Hierarchical Scheduling for Multi-Vector Image Retrieval
This work addresses efficiency and accuracy issues in image retrieval for RAG-based MLLM applications, representing an incremental improvement over prior multi-vector retrieval methods.
The paper tackles the problem of sub-optimal accuracy and efficiency in multi-vector image retrieval for multimodal large language models by proposing HiMIR, a hierarchical scheduling framework that enhances alignment with image objects and reduces redundancy, resulting in substantial accuracy improvements and up to 3.5 times computation reduction compared to existing systems.

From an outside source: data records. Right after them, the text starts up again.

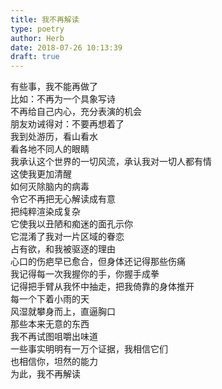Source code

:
 ```yaml
---  
title: 我不再解读  
type: poetry  
author: Herb  
date: 2018-07-26 10:13:39  
draft: true
---  
```

有些事，我不能再做了  
比如：不再为一个具象写诗  
不再给自己内心，充分表演的机会  
朋友劝诫得对：不要再想着了    
我到处游历，看山看水  
看各地不同人的眼睛  
我承认这个世界的一切风流，承认我对一切人都有情  
这使我更加清醒    
如何灭除脑内的病毒  
令它不再把无心解读成有意  
把纯粹渲染成复杂  
它使我以丑陋和痴迷的面孔示你  
它混淆了我对一片区域的眷恋  
占有欲，和我被驱逐的理由    
心口的伤疤早已愈合，但身体还记得那些伤痛  
我记得每一次我握你的手，你握手成拳  
记得把手臂从我怀中抽走，把我倚靠的身体推开  
每一个下着小雨的天  
风湿就攀身而上，直逼胸口    
那些本来无意的东西  
我不再试图咀嚼出味道  
一些事实明明有一万个证据，我相信它们  
也相信你，坦然的能力  
为此，我不再解读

To effectively leverage user-specific data, retrieval augmented generation (RAG) is employed in multimodal large language model (MLLM) applications. However, conventional retrieval approaches often suffer from limited retrieval accuracy. Recent advances in multi-vector retrieval (MVR) improve accuracy by decomposing queries and matching against segmented images. They still suffer from sub-optimal accuracy and efficiency, overlooking alignment between the query and varying image objects and redundant fine-grained image segments. In this work, we present an efficient scheduling framework for image retrieval - HiMIR. First, we introduce a novel hierarchical paradigm, employing multiple intermediate granularities for varying image objects to enhance alignment. Second, we minimize redundancy in retrieval by leveraging cross-hierarchy similarity consistency and hierarchy sparsity to minimize unnecessary matching computation. Furthermore, we configure parameters for each dataset automatically for practicality across diverse scenarios. Our empirical study shows that, HiMIR not only achieves substantial accuracy improvements but also reduces computation by up to 3.5 times over the existing MVR system.